I really enjoyed reading this one, especially I was reading it in the week that International Womens' Day fell, and this was a tale of an orphan child who came up with a similar theory to Charles Darwin but some time before he did!  Well - it is fiction, but historical fiction, something that the author is especially good at.  I like a well researched book, and the notes at the end will enlighten the reader no end.

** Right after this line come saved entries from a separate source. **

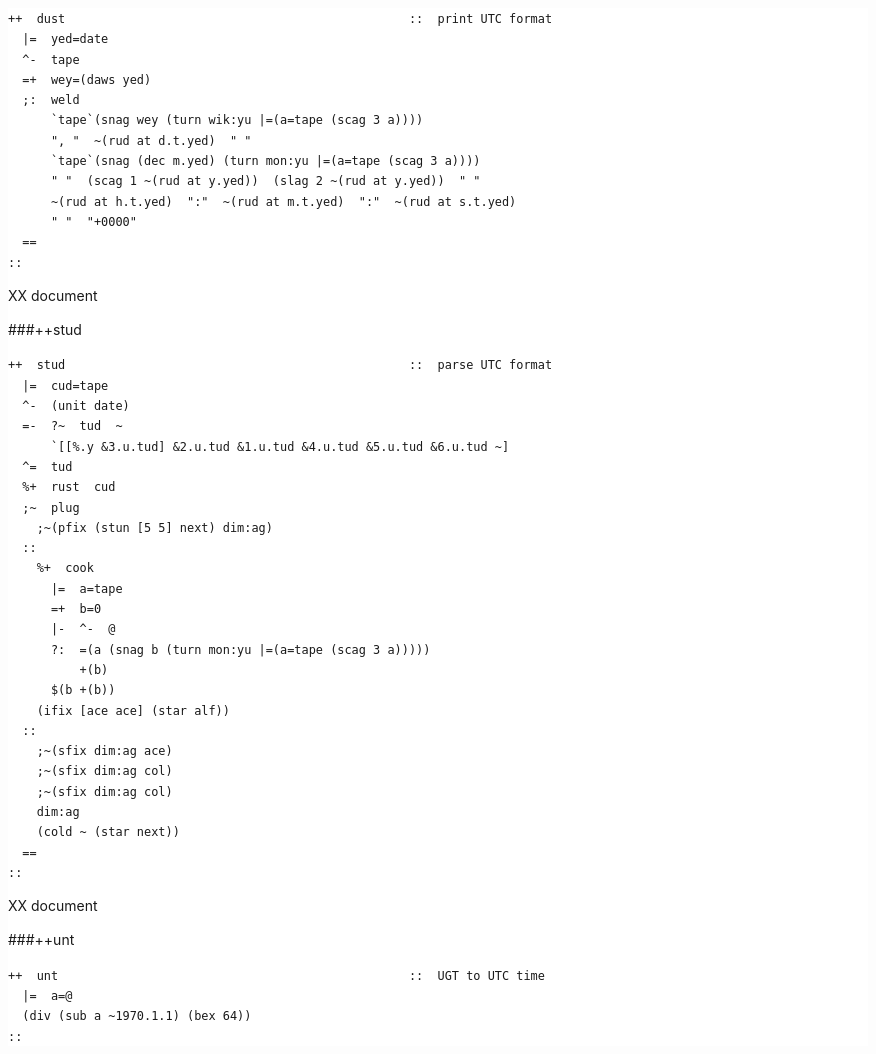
 ```
++  dust                                                ::  print UTC format
  |=  yed=date
  ^-  tape
  =+  wey=(daws yed)
  ;:  weld
      `tape`(snag wey (turn wik:yu |=(a=tape (scag 3 a))))
      ", "  ~(rud at d.t.yed)  " "
      `tape`(snag (dec m.yed) (turn mon:yu |=(a=tape (scag 3 a))))
      " "  (scag 1 ~(rud at y.yed))  (slag 2 ~(rud at y.yed))  " "
      ~(rud at h.t.yed)  ":"  ~(rud at m.t.yed)  ":"  ~(rud at s.t.yed)
      " "  "+0000"
  ==
::
```

XX document

###++stud

```
++  stud                                                ::  parse UTC format
  |=  cud=tape
  ^-  (unit date)
  =-  ?~  tud  ~ 
      `[[%.y &3.u.tud] &2.u.tud &1.u.tud &4.u.tud &5.u.tud &6.u.tud ~]
  ^=  tud
  %+  rust  cud
  ;~  plug
    ;~(pfix (stun [5 5] next) dim:ag)
  ::
    %+  cook
      |=  a=tape
      =+  b=0
      |-  ^-  @
      ?:  =(a (snag b (turn mon:yu |=(a=tape (scag 3 a)))))
          +(b)
      $(b +(b))
    (ifix [ace ace] (star alf))
  ::
    ;~(sfix dim:ag ace)  
    ;~(sfix dim:ag col)
    ;~(sfix dim:ag col)  
    dim:ag  
    (cold ~ (star next))
  ==
::
```

XX document

###++unt

```
++  unt                                                 ::  UGT to UTC time
  |=  a=@
  (div (sub a ~1970.1.1) (bex 64))
::
```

It's the middle of the 18th Century, and Dawnay Price, who had been found on the streets of London as a a tiny child, filthy, bedraggled, starving is handed over by her finder and benefactor into the care of an orphanage until old enough to be passed to employment as a maid or seamstress, seeing as that was all girl orphans were apparently fit for.  But Dawnay Price is desperate to learn.  To learn about things, to learn how to find out about those things, and of course to write.  Because the orphans get taught how to read, but what good is writing to a kitchen maid or such?  By stealing ink, quill and paper she starts to copy words out in the dead of night, thinking that no-one knows.......  And this is only the start of her wonderful adventure, travelling to Portugal in her early twenties to do research, travelling on to Minorca to do the same.

I really liked the style of writing, because it seemed whilst reading that it really was true to 18th Century prose but still easy to read.  Her notes afterwards will tell you how the author achieved this.  It's written in the present tense and the first person which worked really well for me.   What also worked well was the weaving of real life happenings into Dawnay's story (did you know that Lisbon was nearly totally destroyed by an earthquake and tidal wave in the 1750s?) so if you like historical fiction, you may find that this is just the kind of read you'll enjoy.

Just a PS about this cover.  Wrong!  Wrong! Wrong!  Downay dressed down, as we'd say now.  She never wore the kind of dress shown on the cover, indeed she was a very plain dresser  and usually wore her hair inside a cotton cap.  One doesn't wear  a party frock whilst looking at the ocean floor - ever!